How can you log in to any accounts on the VM created by nixos-rebuild build-vm?
My personal sob story
So I tried to upgrade my machine from NixOS 20.03 to 20.09. Unfortunately this gives me a system in which, after logging in via the graphical session manager, NONE of my (admittedly idiosyncratic) basic tools work! I am unable to start any of
This system is about as useful to me as a brick.
The good news is, I’m running NixOS, so booting into my previously working environment is totally trivial. Phew, and hooray for Nix!
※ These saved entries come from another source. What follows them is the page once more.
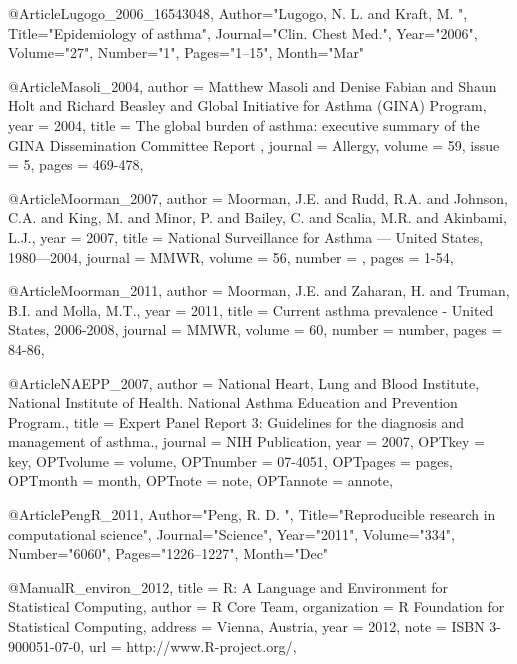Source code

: {{{@Article{Lugogo_2006_16543048,
   Author="Lugogo, N. L.  and Kraft, M. ",
   Title="{{E}pidemiology of asthma}",
   Journal="Clin. Chest Med.",
   Year="2006",
   Volume="27",
   Number="1",
   Pages="1--15",
   Month="Mar"
}


@Article{Masoli_2004,
  author = {Matthew Masoli and Denise Fabian and Shaun Holt and Richard Beasley and Global Initiative for Asthma (GINA) Program},
  year = {2004},
  title = {The global burden of asthma: executive summary of the GINA Dissemination Committee Report
  },
  journal = Allergy,
  volume =  {59},
  issue = {5},
  pages = {469-478},
}

@Article{Moorman_2007,
  author = {Moorman, J.E. and Rudd, R.A. and Johnson, C.A. and King, M. and Minor, P. and Bailey, C. and Scalia, M.R. and Akinbami, L.J.},
  year = {2007},
  title = {National Surveillance for Asthma --- United States, 1980—2004},
  journal = MMWR,
  volume =  {56},
  number = {},
  pages = {1-54},
}


@Article{Moorman_2011,
  author = {Moorman, J.E. and Zaharan, H. and Truman, B.I. and Molla, M.T.},
  year = {2011},
  title = {Current asthma prevalence - United States, 2006-2008},
  journal = MMWR,
  volume =  {60},
  number = {number},
  pages = {84-86},
}


@Article{NAEPP_2007,
author = {National Heart, Lung and Blood Institute, National Institute of Health. National Asthma Education and Prevention Program.},
title = {Expert Panel Report 3: Guidelines for the diagnosis and management of asthma.},
journal = {NIH Publication},
year = {2007},
OPTkey = {key},
OPTvolume = {volume},
OPTnumber = {07-4051},
OPTpages = {pages},
OPTmonth = {month},
OPTnote = {note},
OPTannote = {annote},
}



@Article{PengR_2011,
   Author="Peng, R. D. ",
   Title="{{R}eproducible research in computational science}",
   Journal="Science",
   Year="2011",
   Volume="334",
   Number="6060",
   Pages="1226--1227",
   Month="Dec"
}




@Manual{R_environ_2012,
    title = {R: A Language and Environment for Statistical Computing},
    author = {{R Core Team}},
    organization = {R Foundation for Statistical Computing},
    address = {Vienna, Austria},
    year = {2012},
    note = {{ISBN} 3-900051-07-0},
    url = {http://www.R-project.org/},
  }


}}}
When I first started running NixOS, I was excited to discover nixos-rebuild build-vm. What a wonderful idea for trying out such major upgrades without completely interrupting your life! Unfortunately, when I tried it running the VM, I was unable to log into the user account, so I sighed, and got on with my life in general and exploration of Nix in particular, and mostly forgot about build-vm.
Fast-forward to today: let’s try using nixos-rebuild build-vm to try to debug my new build, while still being able to get on with life on my old system. Unfortunately I am still unable to log into my account on the VM.
It’s excruciating that such a wonderful idea seems to be unusable for my purpose. So near, and yet so far!
Often, people just set users.mutableUsers = false; and define users.users.<name>.hashedPassword in their configuration, which should allow them to log in successfully using the same password without any fuss. (example)
Even if you set password for your regular system imperatively, you might want to set one declaratively just for easy access in build-vm. Adding something like this to your imports list in your configuration.nix might work:
… at least, I was under the impression that I was setting it declaratively … [I try to do everything declaratively, that’s pretty much the point of Nix AFAIAC: I’ve wasted too much time and energy in my life on hidden state screwing things up] …
… but it turns out I had switched it to imperative in some explorative hacking session, and hadn’t set it back.
So I switched it back to declarative. Still didn’t work. I even resorted to password = "aaa" to make absolutely sure that I can’t mistype it, even with my Dvorak keyboard (a is in the same place on Dvorak and Qwerty) and it still didn’t work.
Eventually, I came across the following in the manual:
Important: delete the $hostname.qcow2 file if you have started the virtual machine at least once without the right users, otherwise the changes will not get picked up.
When I removed this file, I could log in to the VM.
So … it was piece of implicit mutable state outside of my declarative Nix configuration which was screwing it up! AAAAAAAAAAAAAAAAAAAAAAAAAAAAAAARRRRRRGHHHHHHH! This is soul-crushing.
When I recover the desire to live, the next hurdle will be to get the VM to pick up my user settings, so that I can actually start debugging and fixing them. I have these defined declaratively via home-manager … but the manual states that
The VM does not have any data from your host system, so your existing user accounts and home directories will not be available unless you have set mutableUsers = false.
I have mutableUsers = false … and yet my home directory on the VM remains empty.
Do you mean you set your home-manager configuration in your configuration.nix, or do you use a separate home.nix and activate it through the home-manager command?
The manual is bit ambiguous here – I understand it like this:
The activation script will create the declaratively defined users and create empty home directories for them if they do not exist, when mutableUsers = false.
The home directories will not inherit the contents from the host system in either case.
But even that understanding is misleading, since the declaratively defined users and home directories will be created in either case and it is just that with mutableUsers = true, you will not be able to log in without setting password through initialHashedPassword.
Separate home.nix activated with home-manager command.
Indeed … I was suspecting that I was inferring something that wasn’t true.
So, given that my configuration is mostly in my home.nix, leaving to configuration.nix only those things which cannot really be done with home-manager, what’s the most sensible way to use the VM (or otherwise?) to get to understand why my new system is unusable?
This quite interesting feature is shown at an early stage of documentation for the flexibility of NixOS at Chapter 3. Changing the Configuration NixOS 22.11 manual
At last version downloaded a week ago and installed such instruction does not work - or at least it is not clear enough for the newcomer where and how to set the
users.users.your-user.initialHashedPassword = “test”; or set mutableUsers = false
I’ve tried some changes by
sudo nano /etc/nixos/configuration.nix
sudo nixos-rebuild switch
I was sure to delete the .qcow2 file before, each time - and even restarted the all process.
Is there an configuration.nix example of this VM working?
An example of /etc/nixos/configuration.nix would be quite useful.
If not I find it is preferable not to include that feature so soon in the documentation.